Never before in our travels has the US dollar been as strong as it’s been on this trip. Never mind the free-falling NASDAQ. Forget about a plummeting economy. The dollar has been stalwart. Which means that everywhere we’ve gone, our bucks have gone farther. This was definitely the case in Italy, where we could splurge at restaurants and wine shops because the favorable exchange rate made delicacies delightfully cheap. It’s also true in New Zealand, where their dollar has descended to 10-year lows.

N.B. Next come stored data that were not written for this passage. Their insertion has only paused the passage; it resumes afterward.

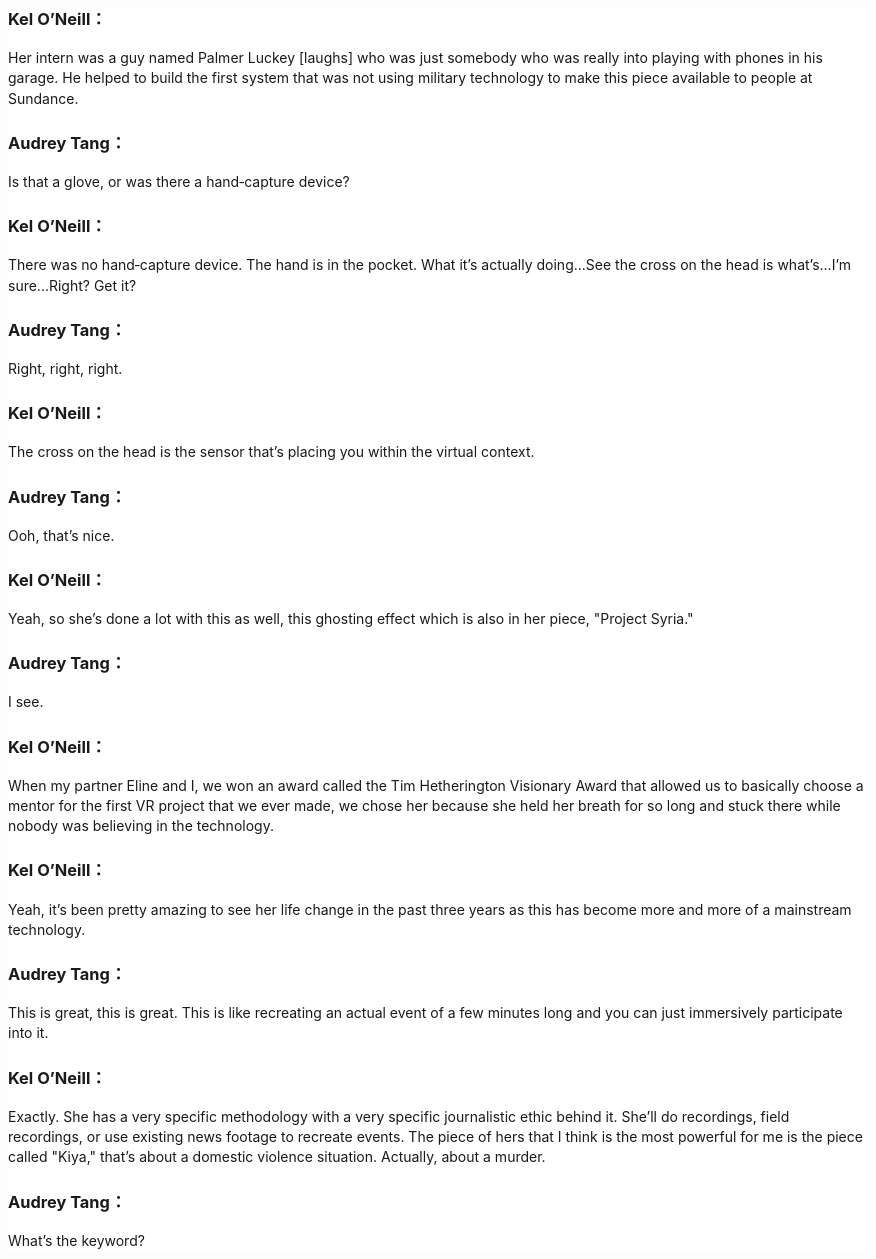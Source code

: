 ### Kel O’Neill：
Her intern was a guy named Palmer Luckey \[laughs\] who was just somebody who was really into playing with phones in his garage. He helped to build the first system that was not using military technology to make this piece available to people at Sundance.

### Audrey Tang：
Is that a glove, or was there a hand‑capture device?

### Kel O’Neill：
There was no hand‑capture device. The hand is in the pocket. What it’s actually doing...See the cross on the head is what’s...I’m sure...Right? Get it?

### Audrey Tang：
Right, right, right.

### Kel O’Neill：
The cross on the head is the sensor that’s placing you within the virtual context.

### Audrey Tang：
Ooh, that’s nice.

### Kel O’Neill：
Yeah, so she’s done a lot with this as well, this ghosting effect which is also in her piece, &quot;Project Syria.&quot;

### Audrey Tang：
I see.

### Kel O’Neill：
When my partner Eline and I, we won an award called the Tim Hetherington Visionary Award that allowed us to basically choose a mentor for the first VR project that we ever made, we chose her because she held her breath for so long and stuck there while nobody was believing in the technology.

### Kel O’Neill：
Yeah, it’s been pretty amazing to see her life change in the past three years as this has become more and more of a mainstream technology.

### Audrey Tang：
This is great, this is great. This is like recreating an actual event of a few minutes long and you can just immersively participate into it.

### Kel O’Neill：
Exactly. She has a very specific methodology with a very specific journalistic ethic behind it. She’ll do recordings, field recordings, or use existing news footage to recreate events. The piece of hers that I think is the most powerful for me is the piece called &quot;Kiya,&quot; that’s about a domestic violence situation. Actually, about a murder.

### Audrey Tang：
What’s the keyword?
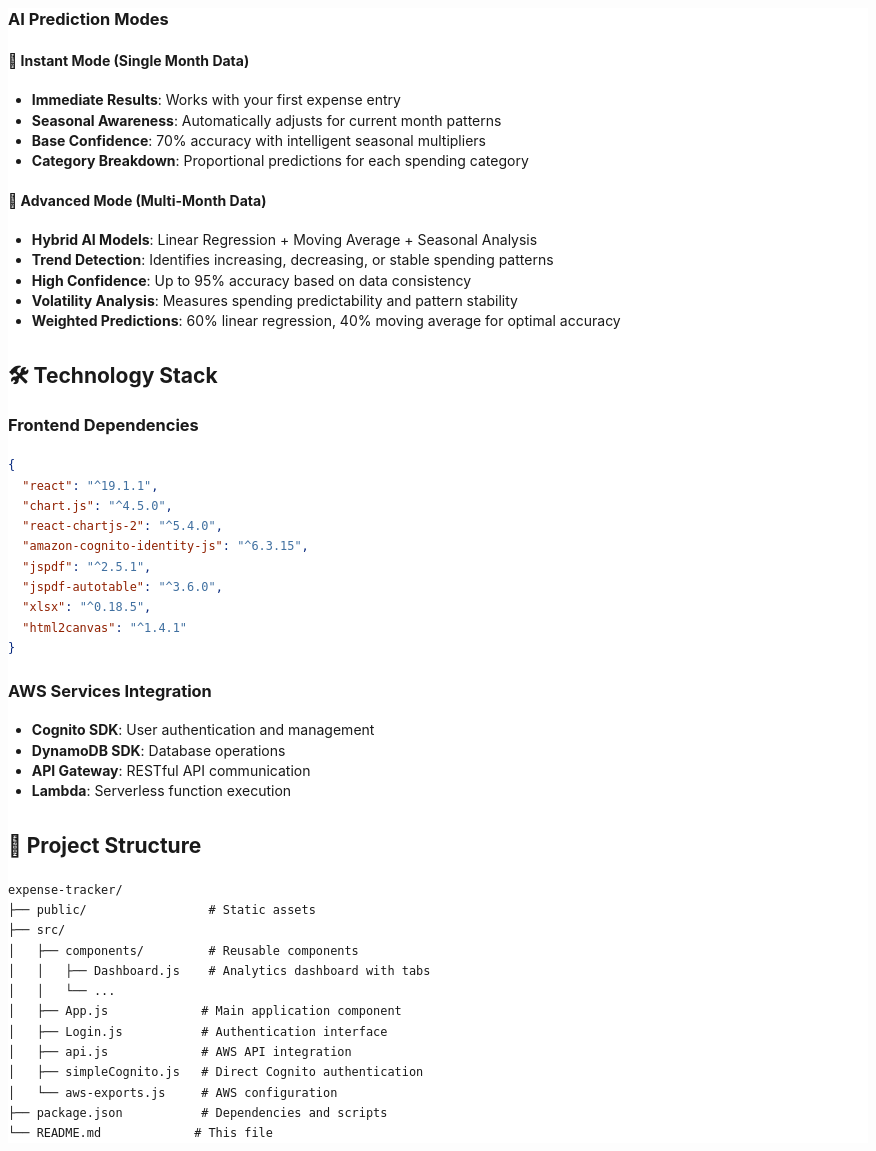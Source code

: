 ### AI Prediction Modes

#### 🚀 **Instant Mode** (Single Month Data)

- **Immediate Results**: Works with your first expense entry
- **Seasonal Awareness**: Automatically adjusts for current month patterns
- **Base Confidence**: 70% accuracy with intelligent seasonal multipliers
- **Category Breakdown**: Proportional predictions for each spending category

#### 🎯 **Advanced Mode** (Multi-Month Data)

- **Hybrid AI Models**: Linear Regression + Moving Average + Seasonal Analysis
- **Trend Detection**: Identifies increasing, decreasing, or stable spending patterns
- **High Confidence**: Up to 95% accuracy based on data consistency
- **Volatility Analysis**: Measures spending predictability and pattern stability
- **Weighted Predictions**: 60% linear regression, 40% moving average for optimal accuracy

## 🛠️ Technology Stack

### Frontend Dependencies

```json
{
  "react": "^19.1.1",
  "chart.js": "^4.5.0",
  "react-chartjs-2": "^5.4.0",
  "amazon-cognito-identity-js": "^6.3.15",
  "jspdf": "^2.5.1",
  "jspdf-autotable": "^3.6.0",
  "xlsx": "^0.18.5",
  "html2canvas": "^1.4.1"
}
```

### AWS Services Integration

- **Cognito SDK**: User authentication and management
- **DynamoDB SDK**: Database operations
- **API Gateway**: RESTful API communication
- **Lambda**: Serverless function execution

## 📁 Project Structure

```
expense-tracker/
├── public/                 # Static assets
├── src/
│   ├── components/         # Reusable components
│   │   ├── Dashboard.js    # Analytics dashboard with tabs
│   │   └── ...
│   ├── App.js             # Main application component
│   ├── Login.js           # Authentication interface
│   ├── api.js             # AWS API integration
│   ├── simpleCognito.js   # Direct Cognito authentication
│   └── aws-exports.js     # AWS configuration
├── package.json           # Dependencies and scripts
└── README.md             # This file
```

It’s funny, because prices here look much the same as at home—on menus, in boutiques, in real estate ads, and on grocery store stickers. Except that the NZ dollar is worth about 43 cents! Which means that most everything costs less than half what it does at home. To top it off, tax is always included in the price. And in restaurants, the tip’s included too! Thus we can visit our favorite nearby establishment, Vino Vino, and dine on filet mignon, garlic mash potatoes, roasted vegetables, and an herbal pesto for $10—while the fine wine lists runs from $10-25. It’s served with earnest smiles and breathtaking views. In total, three of us consume all the courses and drinks we can handle for about $50. At home in a comparable place, that might float one person. Might.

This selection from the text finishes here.